I’m working on a Blender scene with two characters in it. I want to have separate UV maps for each character to texture them separately. I’ve watched Jonathan’s excellent texturing course which has a chapter on using multiple UV maps but it seems to be geared more toward layering which is not what I’m looking for. Also, Blender makes me choose only one  map to use in the final render. Since having multiple characters in a scene is common, there must be an easy solution to this. Can anyone set me straight?
I'll try explaining this wiht pictures.
Two characters and a Plane, all using different UV Maps:
Standard Name is just UVMap for each, but they are not the same Maps.
The active map for rendering is the one used by the Texture Coordinates Node, but more than 1 can be used at the same time:
Hmm. So if I have 5 characters in a scene, all with their own materials, I have to combine all of them in one massive node tree with Mix nodes? Even with your example, the two monkeys have the same UVs. What about two different objects like a cube and a sphere? How do you isolate each mesh onto its own UV map? When you create a. new UV map from the original, doesn’t Blender copy the new  layout from the original? That’s what happened in Jonathan’s tutorial where he used a separate UV map to layer a decal over the base texture. A lot of questions, I know.
if I have 5 characters in a scene, all with their own materials, I have to combine all of them in one massive node tree with Mix nodes?
No, don't confuse those two examples I gave. Each has its own Material, so each has its own Node Tree.
with your example, the two monkeys have the same UVs
No they don't, I even gave the UV maps different names to make that clear.

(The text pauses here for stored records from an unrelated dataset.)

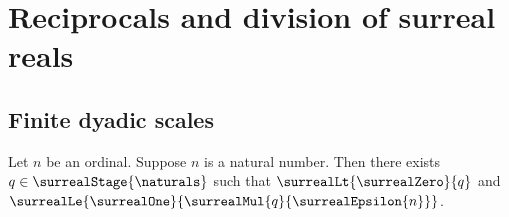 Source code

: 

\section{Reciprocals and division of surreal reals}

\subsection{Finite dyadic scales}

\begin{lemma}\label{surreal_epsilon_has_finite_weak_inverse}
    Let $n$ be an ordinal.
    Suppose $n$ is a natural number.
    Then there exists $q\in\surrealStage{\naturals}$ such that
        $\surrealLt{\surrealZero}{q}$ and
        $\surrealLe{\surrealOne}
            {\surrealMul{q}{\surrealEpsilon{n}}}$.
\end{lemma}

What about two different objects like a cube and a sphere?
That is why I added the Plane, so there are different Objects. Each has its own UVs and its own UV Map, even when they are named the same.
When you create a. new UV map from the original, doesn’t Blender copy the new  layout from the original?
Yes. And then you can change the second UV Map while the first stays the same.
Check out the Fundamentals of texturing in Blender course for more on UV maps.
Chapter 2 explains UV's and UV maps and how to use them.
Thanks to both of you. As you can see, I'm having some trouble getting the hang of this. I've been just a modeler for so long I don't know what I'm doing with textures, lol. I did go through the texturing course and still had some trouble understanding this aspect of it but I think I'm coming around. I might be getting confused between UV layouts and texture sets too. This is all theory in my head but when I sit down to actually do it, it will probably make more sense to me.